A presidente mexicana Claudia Sheinbaum fez uma avaliação matizada dos recentes gestos da Espanha em relação à Conquista e colonização da América. Em sua entrevista coletiva matinal de 13 de abril, ela destacou a "abordagem diferente" demonstrada no último ano pelo governo de Pedro Sánchez e pela Casa Real, incluindo as observações do rei Felipe VI em 16 de março reconhecendo "muito abuso" e "controvérsias éticas", e a admissão do ministro das Relações Exteriores José Manuel Albares de "dor e injustiça" aos povos indígenas.
Ela insistiu, no entanto, na perspectiva mexicana: "Foi muito violento e, além disso, eles saquearam nossos territórios por 300 anos". Ela observou que não é "tudo o que queríamos", mas reconheceu o progresso. Ela propôs enviar exposições e antropólogos mexicanos à Espanha para explicar as civilizações pré-hispânicas e a chegada dos espanhóis.
A declaração ocorre em meio a um descongelamento nas relações após as tensões iniciadas em 2019, quando Andrés Manuel López Obrador solicitou um pedido de desculpas pelos abusos contra os povos indígenas, o que a Espanha rejeitou. Em outubro de 2024, Felipe VI não foi convidado para a posse de Sheinbaum, e a Espanha não enviou nenhum representante. Os passos para a reconciliação incluem a Espanha como convidada de honra na Feira do Livro de Guadalajara em 2024 e o Prêmio Princesa das Astúrias ao Museu Nacional de Antropologia do México em 2025. Sheinbaum convidou o rei para a Copa do Mundo no México em junho.

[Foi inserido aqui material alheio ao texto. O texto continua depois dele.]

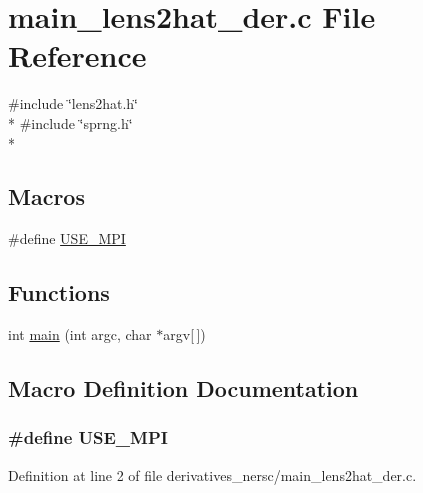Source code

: \section{main\-\_\-lens2hat\-\_\-der.\-c File Reference}
\label{derivatives__nersc_2main__lens2hat__der_8c}
{\ttfamily \#include \char`\"{}lens2hat.\-h\char`\"{}}\\*
{\ttfamily \#include \char`\"{}sprng.\-h\char`\"{}}\\*
\subsection*{Macros}
\begin{DoxyCompactItemize}
\item 
\#define \hyperlink{derivatives__nersc_2main__lens2hat__der_8c_a3869d282031f6ea6b50fdb980b758420}{U\-S\-E\-\_\-\-M\-P\-I}
\end{DoxyCompactItemize}
\subsection*{Functions}
\begin{DoxyCompactItemize}
\item 
int \hyperlink{derivatives__nersc_2main__lens2hat__der_8c_a0ddf1224851353fc92bfbff6f499fa97}{main} (int argc, char $\ast$argv\mbox{[}$\,$\mbox{]})
\end{DoxyCompactItemize}


\subsection{Macro Definition Documentation}
\subsubsection[{U\-S\-E\-\_\-\-M\-P\-I}]{\setlength{\rightskip}{0pt plus 5cm}\#define U\-S\-E\-\_\-\-M\-P\-I}\label{derivatives__nersc_2main__lens2hat__der_8c_a3869d282031f6ea6b50fdb980b758420}


Definition at line 2 of file derivatives\-\_\-nersc/main\-\_\-lens2hat\-\_\-der.\-c.



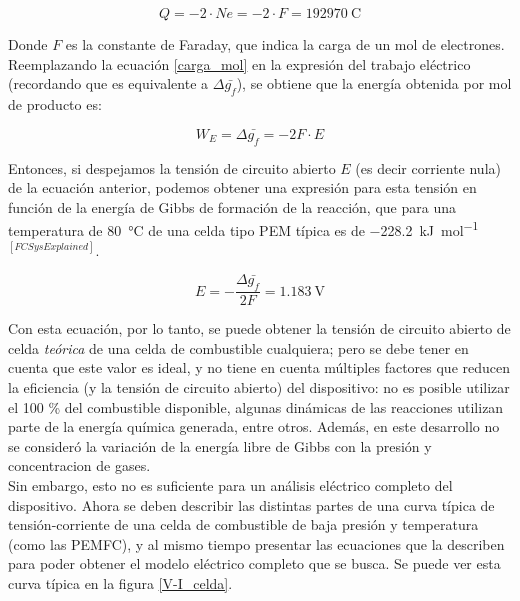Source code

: \begin{equation}\label{carga_mol}
    Q=-2\cdot Ne=-2\cdot F=\SI{192970}{\coulomb}
\end{equation}

Donde $F$ es la constante de Faraday, que indica la carga de un mol de electrones.\\

Reemplazando la ecuación \ref{carga_mol} en la expresión del trabajo eléctrico (recordando que es equivalente a $\Delta\bar{g_f}$), se obtiene que la energía obtenida por mol de producto es:

\begin{equation}\label{trabajo_elec}
    W_E=\Delta\bar{g_f}=-2F\cdot E
\end{equation}

Entonces, si despejamos la tensión de circuito abierto $E$ (es decir corriente nula) de la ecuación anterior, podemos obtener una expresión para esta tensión en función de la energía de Gibbs de formación de la reacción, que para una temperatura de \SI{80}{\celsius} de una celda tipo PEM típica es de \SI{-228.2}{\kilo\joule\per\mole}$^{[FCSysExplained]}$.

\begin{equation}\label{tension_vacio}
    \boxed{E=-\frac{\Delta\bar{g_f}}{2F}=\SI{1.183}{\volt}}
\end{equation}

Con esta ecuación, por lo tanto, se puede obtener la {\Medium tensión de circuito abierto de celda} \textit{teórica} de una celda de combustible cualquiera; pero se debe tener en cuenta que este valor es ideal, y no tiene en cuenta múltiples factores que reducen la eficiencia (y la tensión de circuito abierto) del dispositivo: no es posible utilizar el 100 \% del combustible disponible, algunas dinámicas de las reacciones utilizan parte de la energía química generada, entre otros. Además, en este desarrollo no se consideró la variación de la energía libre de Gibbs con la presión y concentracion de gases.\\

Sin embargo, esto no es suficiente para un análisis eléctrico completo del dispositivo. Ahora se deben describir las distintas partes de una curva típica de tensión-corriente de una celda de combustible de baja presión y temperatura (como las PEMFC), y al mismo tiempo presentar las ecuaciones que la describen para poder obtener el modelo eléctrico completo que se busca. Se puede ver esta curva típica en la figura \ref{V-I_celda}.

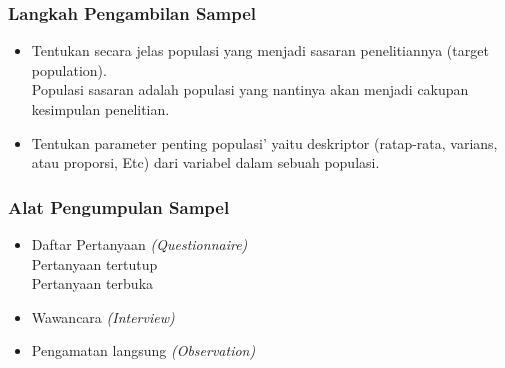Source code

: \documentclass[main.tex]{subfiles}
\begin{document}
\begin{frame}[c]
	\frametitle{Langkah Pengambilan Sampel}
	\begin{itemize}
		\item Tentukan secara jelas populasi yang menjadi sasaran penelitiannya (target population).\hfill \\
		      Populasi sasaran adalah populasi yang nantinya akan menjadi cakupan kesimpulan penelitian.
		\item Tentukan parameter penting populasi’ yaitu deskriptor (ratap-rata, varians, atau proporsi, Etc) dari variabel  dalam sebuah populasi.
	\end{itemize}
\end{frame}

\begin{frame}[c]
	\frametitle{Alat Pengumpulan Sampel}
	\begin{itemize}
		\item Daftar Pertanyaan \textit{(Questionnaire)} \hfill \\
		      \tabitem Pertanyaan tertutup \\
		      \tabitem Pertanyaan terbuka
		\item Wawancara \textit{(Interview)}
		\item Pengamatan langsung \textit{(Observation)}
	\end{itemize}
\end{frame}
\end{document}
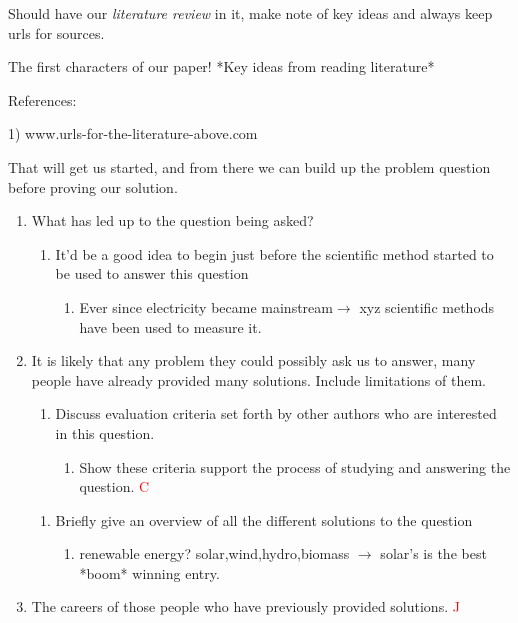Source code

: Should have our \emph{literature review} in it, make note of key ideas and always keep urls for sources. 
  \begin{noot}{The first characters of our paper!}
  *Key ideas from reading literature*

  References:

	  1) www.urls-for-the-literature-above.com
\end{noot}
That will get us started, and from there we can build up the problem question before proving our solution.
\begin{enumerate}
	\item What has led up to the question being asked?
	\begin{enumerate}
		\item It'd be a good idea to begin just before the scientific method started to be used to answer this question
		\begin{enumerate}
			\item Ever since electricity became mainstream$\to$ xyz scientific methods have been used to measure it. 
		\end{enumerate}
	\end{enumerate}
	\item It is likely that any problem they could possibly ask us to answer, many people have already provided many solutions. Include limitations of them. 
		\begin{enumerate}
			\item Discuss evaluation criteria set forth by other authors who are interested in this question.
				\begin{enumerate}
					\item Show these criteria support the process of studying and answering the question. \hfill\textcolor{red}{C}
				\end{enumerate}
		\end{enumerate}
		\begin{enumerate}
			\item Briefly give an overview of all the different solutions to the question
\begin{enumerate}
	\item renewable energy? solar,wind,hydro,biomass $\to$ solar's is the best *boom* winning entry.
\end{enumerate}
		\end{enumerate}
	\item The careers of those people who have previously provided solutions. \hfill \textcolor{red}{J}
\begin{enumerate}

\end{enumerate}
\end{enumerate}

Sheinbaum viajará para Barcelona na sexta-feira para o congresso Mobilização Progressista Global, onde falará ao lado de Sánchez e Lula da Silva. Ela confirmou uma reunião bilateral com o primeiro-ministro espanhol, embora não seja uma visita de Estado, para promover iniciativas culturais sobre as perspectivas indígenas. No fórum, ela defenderá a paz e a priorização dos pobres em detrimento das guerras.